6.8x51mm. A 135gr, .277 caliber bullet lobbing at [not specified] velocity from a 13.5" barrel from an 80k psi chamber. If you fire it from a non-NFA 16" barrel you get about 3,000 fps.
That's about the same as everyday common .270 Winchester in a 24" barrel at the MUCH lower chamber pressure of 65k psi.
Willard immediately noticed that 6.8x51mm is, in basic strokes, a necked down 7.62x51mm round.
7.62 NATO runs an even lower pressure than .270, a mere 60.2k psi.
Which made us wonder... Did we need to develop a whole new round to do this?
I'm not sure, yet.
First elephant in the room is the pressure is likely due to the need to get acceptable performance from the round from the 13.5" barrel. That length is almost definitely determined by keeping the overall length of the gun manageable with the standard issue sound suppressor.
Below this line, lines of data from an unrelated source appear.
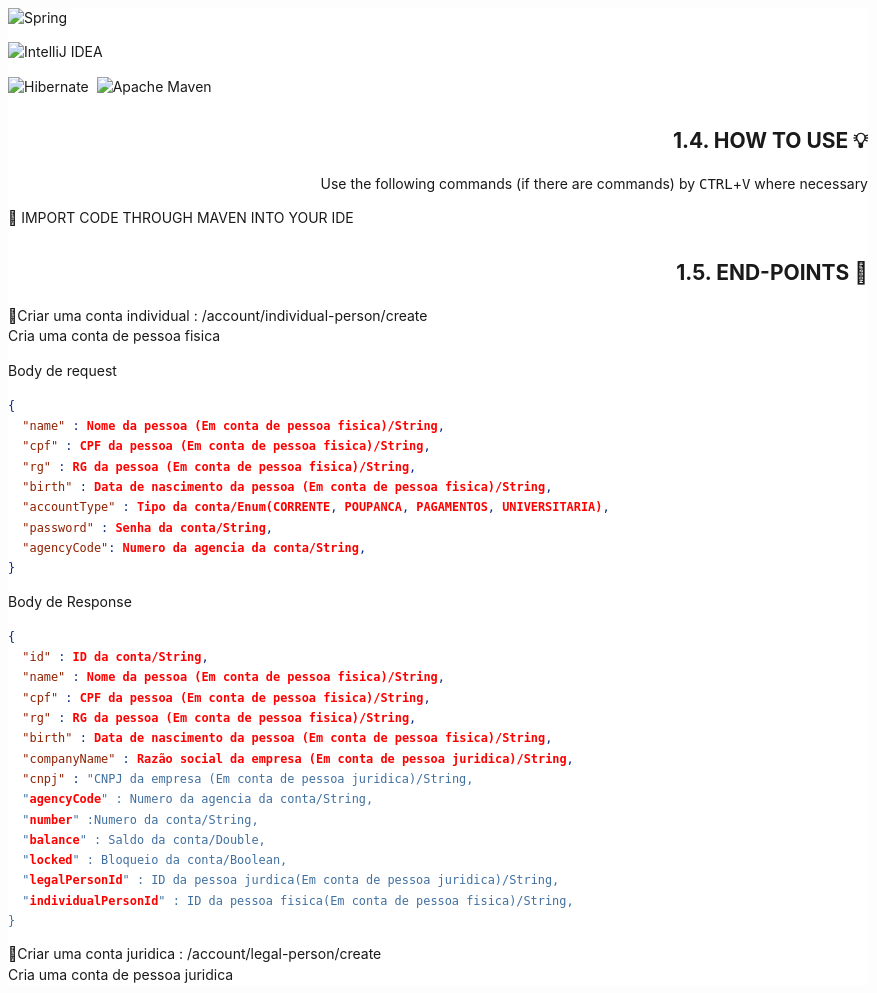  ![Spring](https://img.shields.io/badge/spring-%236DB33F.svg?style=for-the-badge&logo=spring&logoColor=FFFFFF&color=FF00FF)&nbsp;

  
  ![IntelliJ IDEA](https://img.shields.io/badge/IntelliJIDEA-000000.svg?style=for-the-badge&logo=intellij-idea&logoColor=FFFFFF&color=FF00FF)&nbsp;

  
  ![Hibernate](https://img.shields.io/badge/Hibernate-59666C?style=for-the-badge&logo=Hibernate&logoColor=FFFFFF&color=FF00FF)&nbsp;
  ![Apache Maven](https://img.shields.io/badge/Apache%20Maven-C71A36?style=for-the-badge&logo=Apache%20Maven&logoColor=FFFFFF&color=FF00FF)&nbsp;
  
</div>

<h2 align="right">1.4. HOW TO USE 💡</h2>
<p align="right">Use the following commands (if there are commands) by <kbd>CTRL</kbd>+<kbd>V</kbd> where necessary</p>

📌 IMPORT CODE THROUGH MAVEN INTO YOUR IDE

<h2 align="right">1.5. END-POINTS 🚪</h2>

📌Criar uma conta individual : /account/individual-person/create  
Cria uma conta de pessoa fisica 

Body de request  
```.json
{
  "name" : Nome da pessoa (Em conta de pessoa fisica)/String,
  "cpf" : CPF da pessoa (Em conta de pessoa fisica)/String,
  "rg" : RG da pessoa (Em conta de pessoa fisica)/String,
  "birth" : Data de nascimento da pessoa (Em conta de pessoa fisica)/String,
  "accountType" : Tipo da conta/Enum(CORRENTE, POUPANCA, PAGAMENTOS, UNIVERSITARIA),
  "password" : Senha da conta/String,
  "agencyCode": Numero da agencia da conta/String,
}
```
Body de Response
```.json
{
  "id" : ID da conta/String,
  "name" : Nome da pessoa (Em conta de pessoa fisica)/String,
  "cpf" : CPF da pessoa (Em conta de pessoa fisica)/String,
  "rg" : RG da pessoa (Em conta de pessoa fisica)/String,
  "birth" : Data de nascimento da pessoa (Em conta de pessoa fisica)/String,
  "companyName" : Razão social da empresa (Em conta de pessoa juridica)/String,
  "cnpj" : "CNPJ da empresa (Em conta de pessoa juridica)/String,
  "agencyCode" : Numero da agencia da conta/String,
  "number" :Numero da conta/String,
  "balance" : Saldo da conta/Double,
  "locked" : Bloqueio da conta/Boolean,
  "legalPersonId" : ID da pessoa jurdica(Em conta de pessoa juridica)/String,
  "individualPersonId" : ID da pessoa fisica(Em conta de pessoa fisica)/String,
}
```

📌Criar uma conta juridica : /account/legal-person/create  
Cria uma conta de pessoa juridica 
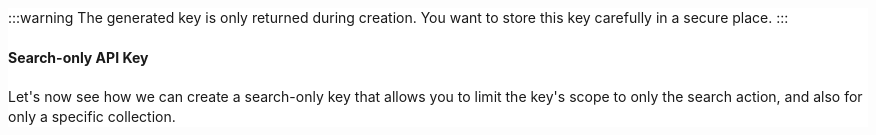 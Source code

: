 :::warning
The generated key is only returned during creation. You want to store this key carefully in a secure place.
:::

#### Search-only API Key

Let's now see how we can create a search-only key that allows you to limit the key's scope to only the search action, and also for only a specific collection.

<Tabs :tabs="['JavaScript','PHP','Python','Ruby','Dart','Java','Shell']">
  <template v-slot:JavaScript>

```js
client.keys().create({
  'description': 'Search-only companies key.',
  'actions': ['documents:search'],
  'collections': ['companies']
})
```

  </template>

  <template v-slot:PHP>

```php
$client->keys->create([
  'description' => 'Search-only companies key.',
  'actions' => ['documents:search'],
  'collections' => ['companies']
]);
```

  </template>
  <template v-slot:Python>

```py
client.keys.create({
  "description": "Search-only companies key.",
  "actions": ["documents:search"],
  "collections": ["companies"]
})
```

  </template>
  <template v-slot:Ruby>

```rb
client.keys.create({
  'description' => 'Search-only companies key.',
  'actions' => ['documents:search'],
  'collections' => ['companies']
})
```

  </template>
  <template v-slot:Dart>
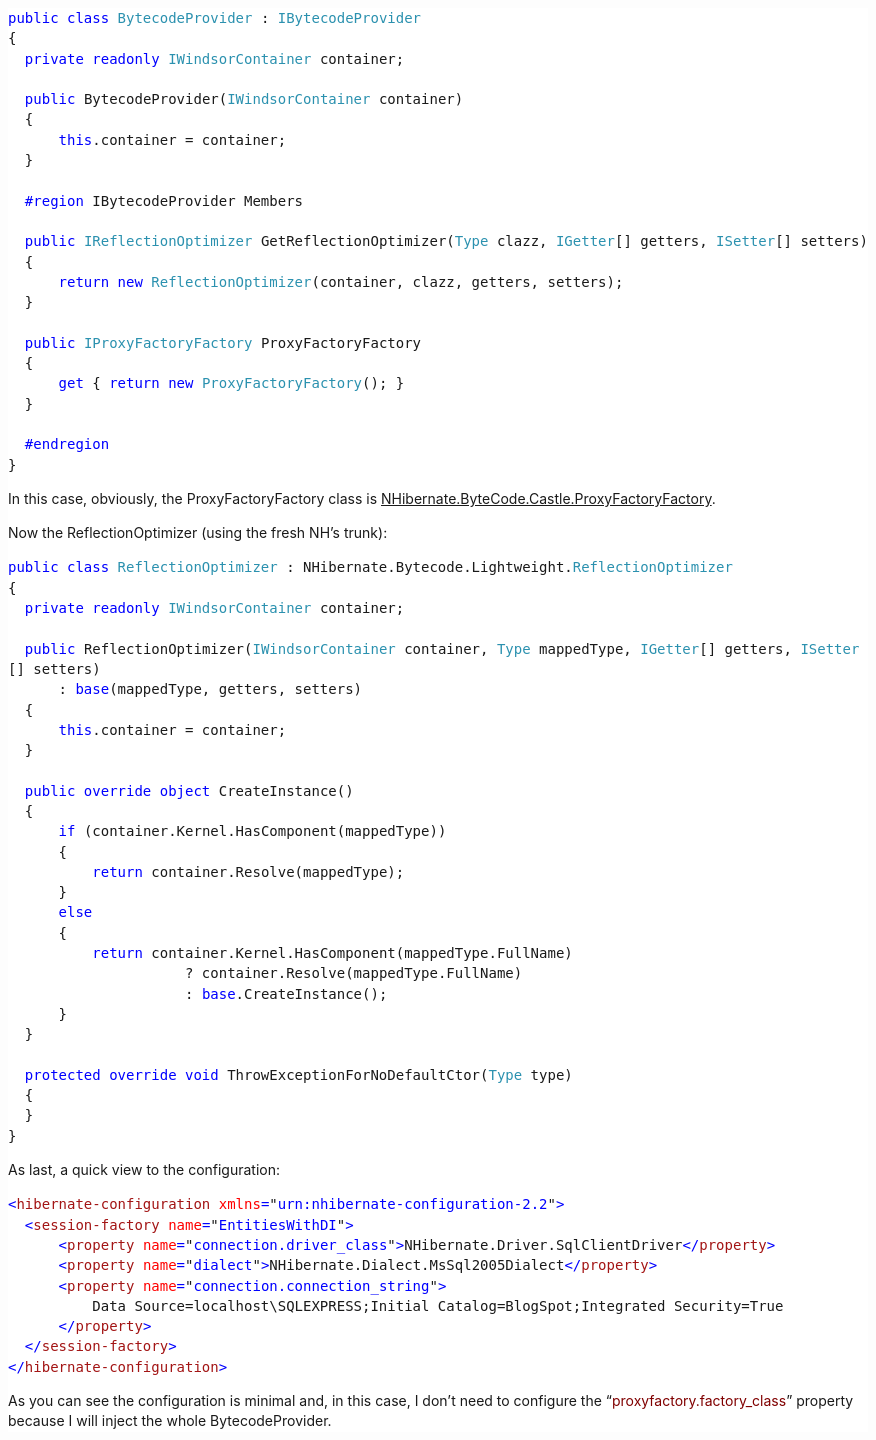 <pre class="code"><span style="color: blue">public class </span><span style="color: #2b91af">BytecodeProvider </span>: <span style="color: #2b91af">IBytecodeProvider<br /></span>{<br />  <span style="color: blue">private readonly </span><span style="color: #2b91af">IWindsorContainer </span>container;<br /><br />  <span style="color: blue">public </span>BytecodeProvider(<span style="color: #2b91af">IWindsorContainer </span>container)<br />  {<br />      <span style="color: blue">this</span>.container = container;<br />  }<br /><br />  <span style="color: blue">#region </span>IBytecodeProvider Members<br /><br />  <span style="color: blue">public </span><span style="color: #2b91af">IReflectionOptimizer </span>GetReflectionOptimizer(<span style="color: #2b91af">Type </span>clazz, <span style="color: #2b91af">IGetter</span>[] getters, <span style="color: #2b91af">ISetter</span>[] setters)<br />  {<br />      <span style="color: blue">return new </span><span style="color: #2b91af">ReflectionOptimizer</span>(container, clazz, getters, setters);<br />  }<br /><br />  <span style="color: blue">public </span><span style="color: #2b91af">IProxyFactoryFactory </span>ProxyFactoryFactory<br />  {<br />      <span style="color: blue">get </span>{ <span style="color: blue">return new </span><span style="color: #2b91af">ProxyFactoryFactory</span>(); }<br />  }<br /><br />  <span style="color: blue">#endregion<br /></span>}</pre>
<p>
<a href="http://11011.net/software/vspaste"></a>In this case, obviously, the ProxyFactoryFactory class is <a href="/blogs/nhibernate/archive/2008/11/09/nh2-1-0-bytecode-providers.aspx">NHibernate.ByteCode.Castle.ProxyFactoryFactory</a>.</p>
<p>Now the ReflectionOptimizer (using the fresh NH&rsquo;s trunk):</p>
<pre class="code"><span style="color: blue">public class </span><span style="color: #2b91af">ReflectionOptimizer </span>: NHibernate.Bytecode.Lightweight.<span style="color: #2b91af">ReflectionOptimizer<br /></span>{<br />  <span style="color: blue">private readonly </span><span style="color: #2b91af">IWindsorContainer </span>container;<br /><br />  <span style="color: blue">public </span>ReflectionOptimizer(<span style="color: #2b91af">IWindsorContainer </span>container, <span style="color: #2b91af">Type </span>mappedType, <span style="color: #2b91af">IGetter</span>[] getters, <span style="color: #2b91af">ISetter</span>[] setters)<br />      : <span style="color: blue">base</span>(mappedType, getters, setters)<br />  {<br />      <span style="color: blue">this</span>.container = container;<br />  }<br /><br />  <span style="color: blue">public override object </span>CreateInstance()<br />  {<br />      <span style="color: blue">if </span>(container.Kernel.HasComponent(mappedType))<br />      {<br />          <span style="color: blue">return </span>container.Resolve(mappedType);<br />      }<br />      <span style="color: blue">else<br />      </span>{<br />          <span style="color: blue">return </span>container.Kernel.HasComponent(mappedType.FullName)<br />                     ? container.Resolve(mappedType.FullName)<br />                     : <span style="color: blue">base</span>.CreateInstance();<br />      }<br />  }<br /><br />  <span style="color: blue">protected override void </span>ThrowExceptionForNoDefaultCtor(<span style="color: #2b91af">Type </span>type)<br />  {<br />  }<br />}</pre>
<p>As last, a quick view to the configuration:</p>
<pre class="code"><span style="color: blue">&lt;</span><span style="color: #a31515">hibernate-configuration </span><span style="color: red">xmlns</span><span style="color: blue">=</span>"<span style="color: blue">urn:nhibernate-configuration-2.2</span>"<span style="color: blue">&gt;<br />  &lt;</span><span style="color: #a31515">session-factory </span><span style="color: red">name</span><span style="color: blue">=</span>"<span style="color: blue">EntitiesWithDI</span>"<span style="color: blue">&gt;<br />      &lt;</span><span style="color: #a31515">property </span><span style="color: red">name</span><span style="color: blue">=</span>"<span style="color: blue">connection.driver_class</span>"<span style="color: blue">&gt;</span>NHibernate.Driver.SqlClientDriver<span style="color: blue">&lt;/</span><span style="color: #a31515">property</span><span style="color: blue">&gt;<br />      &lt;</span><span style="color: #a31515">property </span><span style="color: red">name</span><span style="color: blue">=</span>"<span style="color: blue">dialect</span>"<span style="color: blue">&gt;</span>NHibernate.Dialect.MsSql2005Dialect<span style="color: blue">&lt;/</span><span style="color: #a31515">property</span><span style="color: blue">&gt;<br />      &lt;</span><span style="color: #a31515">property </span><span style="color: red">name</span><span style="color: blue">=</span>"<span style="color: blue">connection.connection_string</span>"<span style="color: blue">&gt;<br />          </span>Data Source=localhost\SQLEXPRESS;Initial Catalog=BlogSpot;Integrated Security=True<br />      <span style="color: blue">&lt;/</span><span style="color: #a31515">property</span><span style="color: blue">&gt;<br />  &lt;/</span><span style="color: #a31515">session-factory</span><span style="color: blue">&gt;<br />&lt;/</span><span style="color: #a31515">hibernate-configuration</span><span style="color: blue">&gt;</span></pre>
<p>As you can see the configuration is minimal and, in this case, I don&rsquo;t need to configure the &ldquo;<span style="color: #800000">proxyfactory.factory_class</span>&rdquo; property because I will inject the whole BytecodeProvider.</p>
The numbers for that acceptable performance are not jumping out at me searching the intertubes, but...
I'm finding nothing about what the XM5 does at the muzzle.
There's nothing earth shattering about the 16" performance other than it doing it 8" earlier than every other round doing it. That's because of the pressure.
I am very skeptical of the 12k barrel lifespan with those chamber pressures.
I am not skeptical of SIG being able to deliver the hybrid cases cheaply. I can think of a couple of ways to make them from the cut-away models they've shown that would be economical.